The bulk of his work was published during this time. Towards the end of his life, he visited frequently Le Langhe, the area where he was born, where he found great solace. However, love frustrations (Constance Dowling, to whom his last novel was dedicated) and political disillusionment led him to his suicide, by an overdose of barbiturates, on 27 August 1950 in the Hotel Roma in Turin.
Pavese's first published novel, Paesi tuoi (Your Villages, 1941), represents, with Elio Vittorini's Conversazione in Sicilia (1941), a point of departure for Italian neorealism. Its programmatic flouting of conventions in all possible aspects--in language, style, and theme--and its almost documentary nature set a pattern for that whole movement. The novel was based on the antinomical character of country life and city life; yet the former was not at all idealized but shown in its bare, raw, and wretched existence with its story of incestuous passion. Nevertheless, there was an underlying nostalgic feeling for the earth, for the primeval, a mythical yearning for a return to the fountains, to the springtide of life, that underlies all of Pavese's writing.
The three stories published together in 1949--La bella estate (The Fine Summer, written 1940), Il diavolo sulle colline (written 1948), and Tra donne sole (Women on their own, written 1949)--center on man's encounter with the city. As fascinating as the city might have seemed initially, it leads to complete disillusionment and isolation, entailing the impossibility of a return to the paradise of yore. This disillusionment is the experience of the women protagonists of La bella estate and Tra donne sole, as well as that of the couple in the symbolically charged Il diavolo sulle colline. La luna e i falò (The Moon and the Bonfire, 1950; written 1949) represents a sum total of Pavesian symbolism and the thematic myth of the eternal return. It is to the hills of Santo Stefano Belbo, the hills of his childhood, that the protagonist, symbolically called Anguilla, returns, only to leave them again in search of his true self.

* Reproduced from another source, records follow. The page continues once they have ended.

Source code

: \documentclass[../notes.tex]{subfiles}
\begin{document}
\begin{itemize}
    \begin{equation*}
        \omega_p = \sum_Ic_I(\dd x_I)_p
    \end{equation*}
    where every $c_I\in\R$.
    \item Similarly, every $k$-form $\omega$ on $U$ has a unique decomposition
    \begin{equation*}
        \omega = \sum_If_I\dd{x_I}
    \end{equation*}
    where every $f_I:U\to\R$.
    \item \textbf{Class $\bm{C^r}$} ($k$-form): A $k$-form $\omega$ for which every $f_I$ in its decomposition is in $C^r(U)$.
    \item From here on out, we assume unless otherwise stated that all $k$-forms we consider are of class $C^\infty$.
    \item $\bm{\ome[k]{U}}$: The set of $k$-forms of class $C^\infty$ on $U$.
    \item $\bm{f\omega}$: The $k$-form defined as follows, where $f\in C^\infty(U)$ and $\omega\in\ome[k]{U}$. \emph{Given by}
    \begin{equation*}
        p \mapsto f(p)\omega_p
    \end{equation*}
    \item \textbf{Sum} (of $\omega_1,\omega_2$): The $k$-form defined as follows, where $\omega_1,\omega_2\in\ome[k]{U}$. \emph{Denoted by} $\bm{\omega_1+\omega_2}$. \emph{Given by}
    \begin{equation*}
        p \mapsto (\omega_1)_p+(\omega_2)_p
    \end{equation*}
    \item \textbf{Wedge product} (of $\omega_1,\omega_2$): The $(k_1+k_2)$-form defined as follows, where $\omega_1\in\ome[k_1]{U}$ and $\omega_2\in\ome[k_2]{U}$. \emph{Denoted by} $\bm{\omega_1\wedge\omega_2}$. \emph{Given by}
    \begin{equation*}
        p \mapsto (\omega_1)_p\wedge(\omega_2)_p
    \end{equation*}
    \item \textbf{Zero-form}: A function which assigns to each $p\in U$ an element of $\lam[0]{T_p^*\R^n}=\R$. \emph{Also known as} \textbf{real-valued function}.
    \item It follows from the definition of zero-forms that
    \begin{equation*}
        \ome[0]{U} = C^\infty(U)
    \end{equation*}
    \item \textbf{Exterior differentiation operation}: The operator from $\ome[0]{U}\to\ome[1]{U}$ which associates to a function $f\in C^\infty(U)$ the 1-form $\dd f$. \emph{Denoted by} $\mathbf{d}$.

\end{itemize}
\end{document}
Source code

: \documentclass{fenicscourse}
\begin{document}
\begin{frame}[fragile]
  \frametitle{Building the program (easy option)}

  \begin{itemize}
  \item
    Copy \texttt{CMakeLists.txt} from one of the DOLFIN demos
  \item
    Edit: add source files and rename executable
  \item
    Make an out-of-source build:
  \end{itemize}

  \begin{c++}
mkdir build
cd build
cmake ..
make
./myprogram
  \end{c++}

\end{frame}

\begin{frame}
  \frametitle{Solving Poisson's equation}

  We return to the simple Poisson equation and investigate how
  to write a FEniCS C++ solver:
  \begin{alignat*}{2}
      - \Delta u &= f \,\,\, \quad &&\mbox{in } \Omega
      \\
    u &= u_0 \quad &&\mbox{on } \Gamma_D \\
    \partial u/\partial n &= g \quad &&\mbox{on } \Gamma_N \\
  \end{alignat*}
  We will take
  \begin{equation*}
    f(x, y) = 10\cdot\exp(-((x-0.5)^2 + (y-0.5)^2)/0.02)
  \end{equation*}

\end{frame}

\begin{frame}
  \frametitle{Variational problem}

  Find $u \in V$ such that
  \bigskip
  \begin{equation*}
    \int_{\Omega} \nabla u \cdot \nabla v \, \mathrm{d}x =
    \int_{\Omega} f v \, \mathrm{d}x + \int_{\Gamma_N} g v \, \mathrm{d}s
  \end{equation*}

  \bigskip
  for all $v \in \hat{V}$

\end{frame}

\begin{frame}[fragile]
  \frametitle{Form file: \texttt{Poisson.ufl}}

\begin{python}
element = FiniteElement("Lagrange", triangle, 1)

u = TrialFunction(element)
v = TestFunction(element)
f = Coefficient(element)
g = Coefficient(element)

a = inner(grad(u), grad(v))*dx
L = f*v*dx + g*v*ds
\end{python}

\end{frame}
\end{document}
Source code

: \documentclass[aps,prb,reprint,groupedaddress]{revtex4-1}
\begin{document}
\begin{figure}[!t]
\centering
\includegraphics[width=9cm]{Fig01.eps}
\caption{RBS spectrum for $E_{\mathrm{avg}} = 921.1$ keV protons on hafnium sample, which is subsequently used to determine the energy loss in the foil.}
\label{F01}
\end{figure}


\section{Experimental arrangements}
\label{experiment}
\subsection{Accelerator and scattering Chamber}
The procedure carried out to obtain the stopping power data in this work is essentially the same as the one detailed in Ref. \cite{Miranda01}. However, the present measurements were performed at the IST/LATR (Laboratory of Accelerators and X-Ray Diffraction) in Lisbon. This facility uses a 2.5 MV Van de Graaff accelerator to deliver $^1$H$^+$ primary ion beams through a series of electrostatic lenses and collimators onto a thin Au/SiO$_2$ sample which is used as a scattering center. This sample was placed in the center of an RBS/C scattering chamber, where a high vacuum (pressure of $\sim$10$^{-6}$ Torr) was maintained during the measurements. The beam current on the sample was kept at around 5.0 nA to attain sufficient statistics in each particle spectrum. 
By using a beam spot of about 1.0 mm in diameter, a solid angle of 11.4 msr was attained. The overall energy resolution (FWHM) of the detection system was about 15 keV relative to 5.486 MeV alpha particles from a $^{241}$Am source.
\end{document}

Feria d'agosto (August Holiday, 1946) is a collection of prose poems and theoretical notes on the subjects of myth and childhood.
I dialoghi con Leucò (Dialogues with Leucò, 1947)--in the guise of a conversation between mortals and Olympians--presents the result of Pavese's inquiries into the problems and implications of myth along the lines of Viconian philosophy and Jungian thought.
La letteratura americana e altri saggi (1951) contains Pavese's critical writings on American literature, a considerable amount of which he translated.
Il mestiere de vivere (The business of living: Diaries 1935-1950 published posthumously in 1952), ranks as one of the outstanding documents of its time. Also posthumously published were the short-story collection Notte di festa (1953; written 1936-1938) and the novel Fuoco grande (1959; written with Bianca Garufi in 1946). He also wrote the the poems of Verrà la morte ed avrà i tuoi occhi (Death will come and will have your eyes, 1951).
Pavese was without doubt the most universally cultured Italian writer of his generation. Shy, introspective, and suffering from numerous neuroses, he counted among the great experiences of his life his encounter with American literature and with myth, the latter becoming increasingly dominant in his work. Thus the idea of the return to the past that the artist must accomplish and the treasury of memory both play an important part in his literary approach, for which he believed he had found the answer in myth. A central theme of his work is, furthermore, the question of solitude in all its aspects.
The typical protagonist in the works of Pavese is a loner, through choice or through circumstances. His relationships with men and women tend to be temporary and superficial. He may wish to have more solidarity with other humans, but he often ends up betraying his ideals and friends; for example in Il carcere (The Prison, 1949), the political exile in a village in Southern Italy receives a note from another political confinato living nearby, who suggests a meeting. The protagonist rejects a show of solidarity and refuses to meet him. The title of the collection of the two novellas is Prima che il gallo canti (Before the Cock Crows, 1949), a reference to Peter's betrayal of Christ.